H2-Uptake and Sensor Hydrogenases.

Membrane-bound hydrogenases (MBH) are a class of NiFe hydrogenases that couple H2 oxidation to the respiratory chain for energy generation, hence allowing organisms to utilize H2 as an electron and energy source [21]. The extensively studied MBH of R. eutropha H16 serves as the model enzyme for comparison [49], [50]. The MBH operon of R. eutropha H16 contains 22 genes, including genes encoding the MBH structural subunits (hoxKG) and a regulatory or sensor hydrogenase (hoxBC), as well as associated signaling factors (hoxJ and hoxA). HoxBC (homologs of HupUV in other organisms) functions with a two-component system composed of a histidine kinase (HoxJ/HupT) and a DNA-binding response regulator (HoxA/HupR) which regulate MBH operon expression in the presence of H2 [51][53]. Analysis of the Rx. gelatinosus CBS genomic sequence reveals a 17,891 basepair MBH operon with 20 genes.
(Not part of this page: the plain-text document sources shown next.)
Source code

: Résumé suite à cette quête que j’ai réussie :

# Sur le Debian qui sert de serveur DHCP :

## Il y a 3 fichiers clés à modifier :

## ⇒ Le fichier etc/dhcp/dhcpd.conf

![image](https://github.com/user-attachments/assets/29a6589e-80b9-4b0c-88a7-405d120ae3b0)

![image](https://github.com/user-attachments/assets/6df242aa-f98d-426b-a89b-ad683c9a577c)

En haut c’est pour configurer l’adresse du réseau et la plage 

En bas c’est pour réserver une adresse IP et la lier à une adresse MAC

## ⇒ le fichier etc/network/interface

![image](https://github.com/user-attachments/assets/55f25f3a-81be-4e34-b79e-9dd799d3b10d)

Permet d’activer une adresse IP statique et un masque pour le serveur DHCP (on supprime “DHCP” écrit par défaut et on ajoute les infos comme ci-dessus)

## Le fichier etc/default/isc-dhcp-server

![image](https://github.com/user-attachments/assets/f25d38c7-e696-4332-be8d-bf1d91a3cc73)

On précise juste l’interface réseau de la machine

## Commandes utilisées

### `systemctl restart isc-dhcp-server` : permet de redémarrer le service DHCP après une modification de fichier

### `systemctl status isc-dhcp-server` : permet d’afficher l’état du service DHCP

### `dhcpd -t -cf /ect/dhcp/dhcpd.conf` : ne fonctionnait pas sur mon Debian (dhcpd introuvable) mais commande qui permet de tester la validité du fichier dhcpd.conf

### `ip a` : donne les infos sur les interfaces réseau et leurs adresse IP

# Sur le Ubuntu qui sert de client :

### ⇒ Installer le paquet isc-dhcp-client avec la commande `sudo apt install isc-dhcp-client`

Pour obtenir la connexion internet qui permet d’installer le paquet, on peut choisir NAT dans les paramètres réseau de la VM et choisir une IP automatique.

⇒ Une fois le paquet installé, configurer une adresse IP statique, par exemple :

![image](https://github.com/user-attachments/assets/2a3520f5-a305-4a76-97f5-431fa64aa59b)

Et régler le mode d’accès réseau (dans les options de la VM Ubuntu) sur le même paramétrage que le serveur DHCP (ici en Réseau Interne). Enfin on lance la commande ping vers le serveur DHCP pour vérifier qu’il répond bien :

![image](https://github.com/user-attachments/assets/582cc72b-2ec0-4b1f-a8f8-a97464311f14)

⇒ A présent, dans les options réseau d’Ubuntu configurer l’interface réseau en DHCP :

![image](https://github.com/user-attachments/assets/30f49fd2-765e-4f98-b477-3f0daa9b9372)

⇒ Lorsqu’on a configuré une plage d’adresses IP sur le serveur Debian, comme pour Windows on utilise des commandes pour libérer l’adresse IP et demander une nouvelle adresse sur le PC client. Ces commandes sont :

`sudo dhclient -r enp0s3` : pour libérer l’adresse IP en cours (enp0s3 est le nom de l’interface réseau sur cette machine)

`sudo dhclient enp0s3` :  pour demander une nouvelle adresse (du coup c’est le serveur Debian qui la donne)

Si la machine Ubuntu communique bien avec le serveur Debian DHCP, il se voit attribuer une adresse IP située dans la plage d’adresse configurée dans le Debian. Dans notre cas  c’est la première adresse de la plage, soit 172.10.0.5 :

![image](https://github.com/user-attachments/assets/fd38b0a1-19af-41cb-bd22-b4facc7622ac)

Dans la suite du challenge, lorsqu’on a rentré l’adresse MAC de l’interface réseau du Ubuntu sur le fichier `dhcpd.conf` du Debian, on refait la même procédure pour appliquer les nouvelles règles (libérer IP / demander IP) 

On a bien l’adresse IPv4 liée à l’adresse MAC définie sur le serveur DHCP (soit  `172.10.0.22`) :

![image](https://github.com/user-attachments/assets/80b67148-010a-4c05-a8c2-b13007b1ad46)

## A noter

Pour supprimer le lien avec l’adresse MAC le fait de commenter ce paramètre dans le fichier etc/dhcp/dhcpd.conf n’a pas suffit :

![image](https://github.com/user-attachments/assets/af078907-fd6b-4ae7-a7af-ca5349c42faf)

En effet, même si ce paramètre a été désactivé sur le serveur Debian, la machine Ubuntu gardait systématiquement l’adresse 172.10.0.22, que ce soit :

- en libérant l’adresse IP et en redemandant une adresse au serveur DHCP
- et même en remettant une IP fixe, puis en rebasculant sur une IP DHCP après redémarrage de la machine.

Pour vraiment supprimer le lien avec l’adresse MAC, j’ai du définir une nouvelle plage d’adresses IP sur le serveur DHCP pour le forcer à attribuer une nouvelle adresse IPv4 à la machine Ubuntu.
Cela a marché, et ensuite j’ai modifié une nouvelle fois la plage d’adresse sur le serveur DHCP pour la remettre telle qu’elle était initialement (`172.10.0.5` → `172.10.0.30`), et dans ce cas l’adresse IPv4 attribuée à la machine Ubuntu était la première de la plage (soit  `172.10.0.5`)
Comparison at the nucleotide level reveals that the MBH operon in Rx. gelatinosus CBS displays 98% identity with the MBH operon in Rx. gelatinosus IL144 spanning 99% query coverage, yet shows only 80% nucleotide identity with the MBH operon in R. eutropha spanning 20% query coverage. Therefore, we adopted the Rx. gelatinosus IL144 “hup” gene nomenclature for the genes in the Rx. gelatinosus CBS MBH operon. Nevertheless, high amino acid conservation is observed between Rx. gelatinosus CBS, Rx. gelatinosus IL144, and R. eutropha H16 as to the respective MBH small subunit (HupA/HoxK), large subunit (HupB/HoxG), and the sensor hydrogenase small subunit (HupU/HoxB) and large subunit (HupV/HoxC) (Table 2), with their expression likely under the influence of H2 [51][53].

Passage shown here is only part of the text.